Non si va più in America, l’America viene da te.
Nel vero senso della parola. Siamo andati negli Usa a girare, ma molte delle location le abbiamo ricostruite qui, soprattutto a Roma. E gli attori americani e di tanti altri paesi vengono da noi. E noi diventiamo delle ottime guide turistiche, ci chiedono dove andare a mangiare la sera la pasta cacio e pepe, un attimo fa mi hanno chiesto dove possono andare a bere del vino rosso. Noi li accompagniamo, facciamo questo sacrificio (sorride) e ci tocca fare questi tour enogastronomici in giro, lo facciamo per il nostro paese. Ed è bellissimo: davanti a un bicchiere, ci scambiamo anche dei modi di pensare, di intendere l’acting, il nostro lavoro, e questo ci arricchisce tutti, tanto.
Però da siciliana non doveva mancare in The White Lotus.
Eh. Non ricordo se ero in vacanza o ero già Eva Kant.
Cosa fa fermare di fronte a uno schermo Miriam Leone? Quale film, quale serie tv?

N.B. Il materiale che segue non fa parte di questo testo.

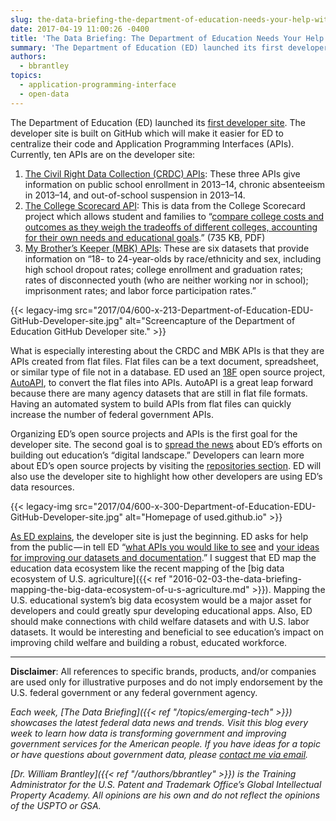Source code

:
```yaml
---
slug: the-data-briefing-the-department-of-education-needs-your-help-with-their-first-developers-site
date: 2017-04-19 11:00:26 -0400
title: 'The Data Briefing: The Department of Education Needs Your Help with their First Developers&#8217; Site'
summary: 'The Department of Education (ED) launched its first developer site. The developer site is built on GitHub which will make it easier for ED to centralize their code and Application Programming Interfaces (APIs). Currently, ten APIs are on the developer site: The Civil Right Data Collection (CRDC) APIs: These three APIs give information on public'
authors:
  - bbrantley
topics:
  - application-programming-interface
  - open-data
---
```


The Department of Education (ED) launched its [first developer site](https://usedgov.github.io/). The developer site is built on GitHub which will make it easier for ED to centralize their code and Application Programming Interfaces (APIs). Currently, ten APIs are on the developer site:

  1. [The Civil Right Data Collection (CRDC) APIs](https://usedgov.github.io/api/crdc.html): These three APIs give information on public school enrollment in 2013–14, chronic absenteeism in 2013–14, and out-of-school suspension in 2013–14.
  2. [The College Scorecard API](https://collegescorecard.ed.gov/data/documentation/): This is data from the College Scorecard project which allows student and families to “[compare college costs and outcomes as they weigh the tradeoffs of different colleges, accounting for their own needs and educational goals](https://collegescorecard.ed.gov/assets/FullDataDocumentation.pdf).” (735 KB, PDF)
  3. [My Brother’s Keeper (MBK) APIs](https://usedgov.github.io/api/mbk.html): These are six datasets that provide information on “18- to 24-year-olds by race/ethnicity and sex, including high school dropout rates; college enrollment and graduation rates; rates of disconnected youth (who are neither working nor in school); imprisonment rates; and labor force participation rates.”

{{< legacy-img src="2017/04/600-x-213-Department-of-Education-EDU-GitHub-Developer-site.jpg" alt="Screencapture of the Department of Education GitHub Developer site." >}}

What is especially interesting about the CRDC and MBK APIs is that they are APIs created from flat files. Flat files can be a text document, spreadsheet, or similar type of file not in a database. ED used an [18F](https://www.gsa.gov/portal/content/124182) open source project, [AutoAPI](https://github.com/18F/autoapi), to convert the flat files into APIs. AutoAPI is a great leap forward because there are many agency datasets that are still in flat file formats. Having an automated system to build APIs from flat files can quickly increase the number of federal government APIs.

Organizing ED’s open source projects and APIs is the first goal for the developer site. The second goal is to [spread the news](https://usedgov.github.io/news/) about ED’s efforts on building out education’s “digital landscape.” Developers can learn more about ED’s open source projects by visiting the [repositories section](https://github.com/usedgov). ED will also use the developer site to highlight how other developers are using ED’s data resources.

{{< legacy-img src="2017/04/600-x-300-Department-of-Education-EDU-GitHub-Developer-site.jpg" alt="Homepage of used.github.io" >}}

[As ED explains](https://usedgov.github.io/news/launching-eds-developer-hub.html), the developer site is just the beginning. ED asks for help from the public — in tell ED “[what APIs you would like to see](https://github.com/usedgov/API-Program/issues/1) and [your ideas for improving our datasets and documentation](https://github.com/usedgov/API-Program/issues/2).” I suggest that ED map the education data ecosystem like the recent mapping of the [big data ecosystem of U.S. agriculture]({{< ref "2016-02-03-the-data-briefing-mapping-the-big-data-ecosystem-of-u-s-agriculture.md" >}}). Mapping the U.S. educational system’s big data ecosystem would be a major asset for developers and could greatly spur developing educational apps. Also, ED should make connections with child welfare datasets and with U.S. labor datasets. It would be interesting and beneficial to see education’s impact on improving child welfare and building a robust, educated workforce.

---

**Disclaimer**: All references to specific brands, products, and/or companies are used only for illustrative purposes and do not imply endorsement by the U.S. federal government or any federal government agency.

_Each week, [The Data Briefing]({{< ref "/topics/emerging-tech" >}}) showcases the latest federal data news and trends. Visit this blog every week to learn how data is transforming government and improving government services for the American people. If you have ideas for a topic or have questions about government data, please [contact me via email](mailto:William.Brantley@uspto.gov?subject=The%20Data%20Briefing)._

_[Dr. William Brantley]({{< ref "/authors/bbrantley" >}}) is the Training Administrator for the U.S. Patent and Trademark Office’s Global Intellectual Property Academy. All opinions are his own and do not reflect the opinions of the USPTO or GSA._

Tutti i vari Ginger Rogers, tutti i film con Katharine Hepburn o di Orson Welles. Tutto quello che è cinema anni ’50. Io ci sono cresciuta, cioè è stato il mio asilo: spesso mi svegliavo e andavo nel lettone e dicevo “Papà, per favore, posso non andare all’asilo perché oggi fanno L’amore è una cosa meravigliosa?”. Mio padre ogni volta era incredulo. E mi lasciava a casa a vedere i vecchi film di Hollywood. Sulle serie, non c’è gara: Boris. Un capolavoro.